Menurutnya, ekosistem seni dan budaya Riau, dari sisi seni rupa yang menjadi bidangnya, masih ketinggalan dengan daerah lain karena banyak hal. Misalnya, Riau tak punya sekolah seni lagi setelah AKMR ditutup, meski sebenarnya dulu di sana seni rupa juga tidak ada. Untuk sekelas provinsi, meski ada fakultas budaya di Unilak atau UIR dan beberapa universitas lainnya, tetapi kurang pas kalau tidak ada universitas atau institut yang khusus ada seninya. Sedangkan literasi saja Riau masih tertinggal. Seperti hasil survei beberapa waktu lalu, literasi di Riau nomor dua dari bawah di Indonesia. Padahal Riau pernah dijuluki Negeri Sohibul Kitab karena banyaknya buku yang diterbitkan. Namun ternyata kini tingkat literasinya rendah.
Dengan tidak adanya sekolah seni, ujar Ade, hal itu kurang kuat di ranah institusional. Hal itu yang menjadi salah satu alasan yang membuat Nonblok ingin menjadi institusi di depan dalam hal seni. Dijelaskan Ade, Nonblok tak mau disebut sebagai lembaga alternatif, tetapi ada dalam arus utama. Di luar negeri, katanya, lembaga-lembaga seni yang dianggap alternatif sekarang sudah menjadi lembaga yang penting dan bahkan mengalahkan lembaga pendidikan formal seperti sekolah dan universitas. Di Riau, dua-duanya kurang. Sekolahnya (seni) tak ada, institusi nonformal juga sedikit. Menurutnya, munculnya Sukuseni dan lembaga seni lainnya yang ada di Riau, jangan lagi dianggap sebagai pelengkap atau alternatif seperti selama ini dianggap sebagai hiburan dalam konteks seni yang sudah global. Padahal pengembangan seni dan budaya itu yang paling penting adalah membangun sumber daya manusia.
“Itu yang kami rasa sebagai sebuah kontribusi meski masih eksprerimen yang ada kurangnya di sana-sini. Yang penting adalah bagaimana proses bersama-sama ini menjadi sebuah wacana yang bagus untuk Riau,” jelas lelaki yang sudah melakukan residensi seni rupa di beberapa negara Eropa dan Amerika Latin ini.
Ade melihat, kondisi ekosistem kesenian dan kebudayaan di Riau tidak sedang baik-baik saja, tetapi ada ide-ide yang keluar berusaha untuk mencoba menyelaraskan satu dengan lainnya.
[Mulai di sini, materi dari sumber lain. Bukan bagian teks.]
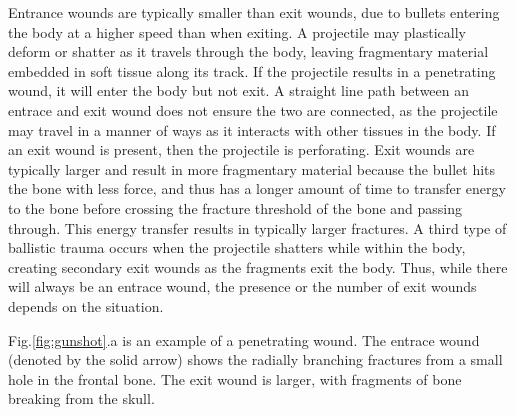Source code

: \documentclass[titlepage]{article}
\begin{document}
Entrance wounds are typically smaller than exit wounds, due to bullets entering the body at a higher speed than when exiting. A projectile may plastically deform or shatter as it travels through the body, leaving fragmentary material embedded in soft tissue along its track. If the projectile results in a penetrating wound, it will enter the body but not exit. A straight line path between an entrace and exit wound does not ensure the two are connected, as the projectile may travel in a manner of ways as it interacts with other tissues in the body.\cite{ballistic-trauma} If an exit wound is present, then the projectile is perforating. Exit wounds are typically larger and result in more fragmentary material because the bullet hits the bone with less force, and thus has a longer amount of time to transfer energy to the bone before crossing the fracture threshold of the bone and passing through. This energy transfer results in typically larger fractures. A third type of ballistic trauma occurs when the projectile shatters while within the body, creating secondary exit wounds as the fragments exit the body. Thus, while there will always be an entrace wound, the presence or the number of exit wounds depends on the situation.

Fig.\ref{fig:gunshot}.a is an example of a penetrating wound. The entrace wound (denoted by the solid arrow) shows the radially branching fractures from a small hole in the frontal bone. The exit wound is larger, with fragments of bone breaking from the skull.
\end{document}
Misalnya Badan Riau Creative Network (BRCN) atau dunia kreatif, seni, dan ada ekonominya di situ. Hal-hal seperti ini sebenarnya eksperimen juga untuk pemerintah lokal kita. Idenya bagus, tapi masih terasa kaku karena ruang-ruangnya, batasan-batasan jelas, eksplorasinya kurang. Hal-hal yang bersifat resmi ini untuk belok sedikit saja susah. Padahal yang dilakukan itu sebenarnya harus ada wacana dan ekperimentasi. Kalau dianggap akademik, harusnya ada ukuran-ukurannya. Selama ini yang dilakukan pemerintah nanggung, baik ide, konsep, dan brainstorming-nya ke seniman dan budayawan mau dilakukan. Ketika diselenggarakan atau diaplikasikan ke lapangan, itu yang terasa masih kurang greget, tidak pas, dan tidak menyatu.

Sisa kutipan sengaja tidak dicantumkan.